Before we offer advice for mapping the customer experience, it might be useful to make sure we’re all on the same page in terms of what we mean by customer experience. At VisionEdge Marketing, when we refer to customer experience we mean the points of interaction between the customer and an organization. These touch points include, but are not limited to, interactions associated with pricing, purchasing, servicing, payment/billing, support, and delivery of your organizations offerings (goods and/or services).

How customers evaluate their experience is based on their perception of the actual performance of the organization at that point of interaction compared to the customer’s expectation. In 2005, James Allen from the Harvard Business School revealed that while 80% of businesses state that they offer a great customer experience, only about 8% of customers feel similarly about their experience. Understanding this perception versus the expectation, and the gaps across all experiences, enables you to create customer experience performance targets and key performance indicators.

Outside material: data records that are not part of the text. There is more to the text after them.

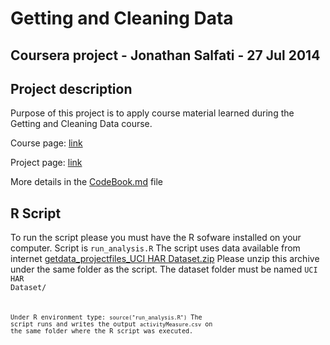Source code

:Getting and Cleaning Data
=========================
Coursera project - Jonathan Salfati - 27 Jul 2014
-------------------------------------------------

Project description
-------------------
Purpose of this project is to apply course material learned during the Getting and Cleaning Data course.

Course page: [link](https://class.coursera.org/getdata-005)

Project page: [link](https://class.coursera.org/getdata-005/human_grading)

More details in the [CodeBook.md](https://github.com/kranoner/GettingCleaningData/blob/master/CodeBook.md) file

R Script 
--------

To run the script please you must have the R sofware installed on your computer.
Script is <code>run_analysis.R</code>
The script uses data available from internet [getdata_projectfiles_UCI HAR Dataset.zip](https://d396qusza40orc.cloudfront.net/getdata%2Fprojectfiles%2FUCI%20HAR%20Dataset.zip)
Please unzip this archive under the same folder as the script. The dataset folder must be named <code>UCI HAR Dataset/<code>

Under R environment type:
<code>source("run_analysis.R")</code>
The script runs and writes the output <code>activityMeasure.csv</code> on the same folder where the R script was executed.
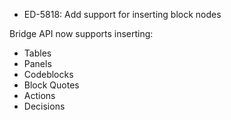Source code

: - ED-5818: Add support for inserting block nodes 

Bridge API now supports inserting:
* Tables
* Panels
* Codeblocks
* Block Quotes
* Actions
* Decisions
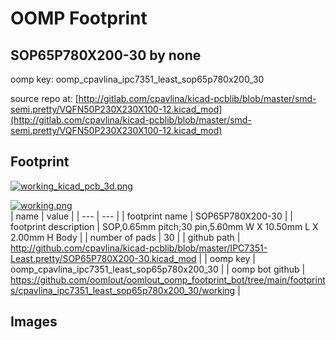 # OOMP Footprint  
## SOP65P780X200-30  by none  
  
oomp key: oomp_cpavlina_ipc7351_least_sop65p780x200_30  
  
source repo at: [http://gitlab.com/cpavlina/kicad-pcblib/blob/master/smd-semi.pretty/VQFN50P230X230X100-12.kicad_mod](http://gitlab.com/cpavlina/kicad-pcblib/blob/master/smd-semi.pretty/VQFN50P230X230X100-12.kicad_mod)  
## Footprint  
  
[![working_kicad_pcb_3d.png](working_kicad_pcb_3d_600.png)](working_kicad_pcb_3d.png)  
  
[![working.png](working_600.png)](working.png)  
| name | value | 
| --- | --- | 
| footprint name | SOP65P780X200-30 | 
| footprint description | SOP,0.65mm pitch;30 pin,5.60mm W X 10.50mm L X 2.00mm H Body | 
| number of pads | 30 | 
| github path | http://github.com/cpavlina/kicad-pcblib/blob/master/IPC7351-Least.pretty/SOP65P780X200-30.kicad_mod | 
| oomp key | oomp_cpavlina_ipc7351_least_sop65p780x200_30 | 
| oomp bot github | https://github.com/oomlout/oomlout_oomp_footprint_bot/tree/main/footprints/cpavlina_ipc7351_least_sop65p780x200_30/working | 
## Images  
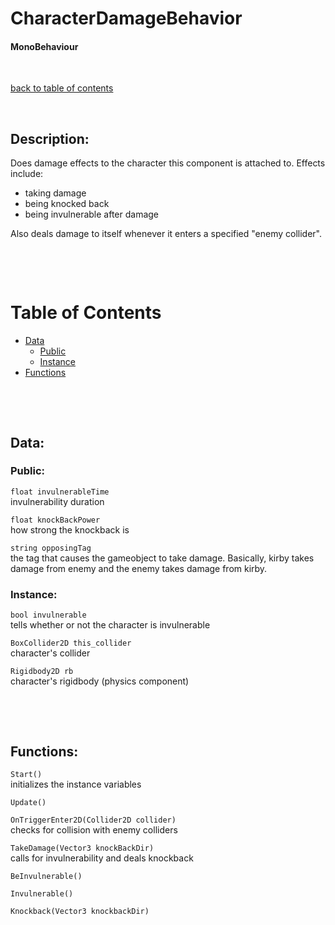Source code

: # CharacterDamageBehavior

#### MonoBehaviour

<p>&nbsp;</p>

[back to table of contents](/CodeDescription/TableOfContents.md)

<p>&nbsp;</p>

## Description:
Does damage effects to the character this component is attached to. Effects include:
- taking damage
- being knocked back
- being invulnerable after damage

Also deals damage to itself whenever it enters a specified "enemy collider". 

<p>&nbsp;</p>
<p>&nbsp;</p>

# Table of Contents
- [Data](#data)
    - [Public](#public)
    - [Instance](#instance)
- [Functions](#functions)

<p>&nbsp;</p>
<p>&nbsp;</p>

## Data:

### **Public:**

`float invulnerableTime`  
invulnerability duration

`float knockBackPower`  
how strong the knockback is  

`string opposingTag`  
the tag that causes the gameobject to take damage. Basically, kirby takes damage from enemy and the enemy takes damage from kirby.

### **Instance:**
`bool invulnerable`  
tells whether or not the character is invulnerable

`BoxCollider2D this_collider`  
character's collider

`Rigidbody2D rb`  
character's rigidbody (physics component)

<p>&nbsp;</p>
<p>&nbsp;</p>

## Functions:

`Start()`  
initializes the instance variables

`Update()`

`OnTriggerEnter2D(Collider2D collider)`  
checks for collision with enemy colliders

`TakeDamage(Vector3 knockBackDir)`  
calls for invulnerability and deals knockback

`BeInvulnerable()`

`Invulnerable()`

`Knockback(Vector3 knockbackDir)`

Customer experience mapping is a vehicle for capturing the perceptions versus the expectations across all points of interaction, ideally for each customer segment and/or persona. The mapping process should enable you to develop processes and skills designed to deliver an experience that sets your organization apart in the eyes of your customers, hopefully resulting in customer loyalty and becoming advocates for your goods/services.

Many organizations often mistake creating a process map with creating a customer experience map. While similar, their focus is quite different. A process map describes your company’s internal processes, functions, and activities and generally uses the company’s internal language and jargon. A customer experience map describes the customer experience in, and only in, the customer’s language. What makes customer experience mapping challenging is the fact that the customer experience is typically quite complex, because it cuts across divisions, departments, and functions.

Here are five key steps to help you create your customer experience map:

1. Start with the universal touch points that can be applied across all your customers (you can create more specific experience maps as time goes on)

2. Make a list of all the touch points. For each touch point write a description, method of interaction, and customer expectation. We have found that this step is best accomplished by:

    • Involving as many people as necessary, including members of your customer advisory boards, to identify all touch points
    • Holding working sessions and conducting interviews to capture and incorporate the expected and actual emotional, experiential, and functional experiences for each touch point

3. Document your learnings and produce a visual illustration (map)

4. Use the map to identify areas working well and those that need improvement. Focus on those areas that are known as “moments of truth,” those crucial interactions that determine whether the customer becomes or remains loyal

5. Build a plan to address James Allen’s “Three D’s,” which he believes enables organizations to offer an exceptional customer experience:

    • Design the correct incentive for the correctly identified consumer, offered in an enticing environment.
    • Deliver the proposed experience by focusing the entire team across various functions.
    • Develop consistency in execution.

Sometimes organizations  need help with this, which is why there are experts out there! Don’t be afraid to ask for help–this is an area you do not want to ignore.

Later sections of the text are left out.